While I previously concluded that iOS 6 stole the show at WWDC, Apple’s announcement of the Retina display MacBook Pro is definitely a close second. While I abandoned my MacBook Pro when the second generation MacBook Air arrived on the scene, this is the only MacBook Pro since that’s genuinely tempted me to go Pro again.
The fuss, of course is all the about the pixels. It’s the first time that Apple’s used its previously iOS-only Retina display in a larger-format OS X device. Shipping the world’s highest resolution notebook display is a brilliant move on Apple’s part because like it tempted me, it’s sure to tempt many Mac users away from the less-expensive MacBook Air and toward the (presumably) higher-margin MacBook Pro.
One aspect of the MBP Retina display that piqued my interest is Apple’s claim that it has 75 percent less reflection than previous MBP displays. Not being a fan of Apple’s switch to high-gloss displays, I always opt for the “anti-glare” option whenever available — even when Apple charges a premium for it.
The problem is that even though one could interpret Apple’s statement as saying that the new Retina MBP has an anti-glare screen, they’d be wrong. Dr. Raymond M. Soneira, President of DisplayMate Technologies Corporation refutes Apple’s claim and notes that it’s more like “a 25 percent reduction to 75 percent Reflectance.”
Soneira has been studying Apple’s screen reflectance (translation:glare) since 2004 and all of his Mobile Shoot-Out articles include lab measurements of total and mirror reflections from displays. While he’s glad that Apple is making glare (or lack thereof) a marketing issue, it appears that Apple is cooking the books a little when it comes to actual results.
According to Apple the MacBook Pro Retina display doesn’t have a separate pane of glass over it with an air gap (like the new iPad 3 does) which effectively lowers the screen reflectance (like it does on the iPhone 4). Just not as much as Apple would have you believe.
Anecdotal evidence from users in the Apple discussion forums appears to concur. The Retina display is less glossy that the previous MBP model, but has more glare than the prior incarnations anti-glare screen.
The good news is that at 220 Pixels Per Inch (PPI) a person with 20/20 vision won’t resolve the individual pixels on the display as long as their viewing distance is at least 15.6 inches, which meets Apple’s criterion for a “Retina” display.
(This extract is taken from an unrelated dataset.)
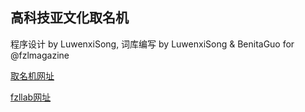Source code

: ## 高科技亚文化取名机

程序设计 by LuwenxiSong, 词库编写 by LuwenxiSong & BenitaGuo for @fzlmagazine

[取名机网址](https://fzllab.com/names)

[fzllab网址](https://fzllab.com)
Although Soneira notes that 220 PPI isn’t even close to resolution of an actual human retina, which is about twice as high.
I believe that the Retina display will eventually trickle down into the the MacBook Air (and all Macs for that matter) so I’m willing to stay with the MacBook Air for now — besides it saves me some weight in my backpack and keeps some weight in my wallet.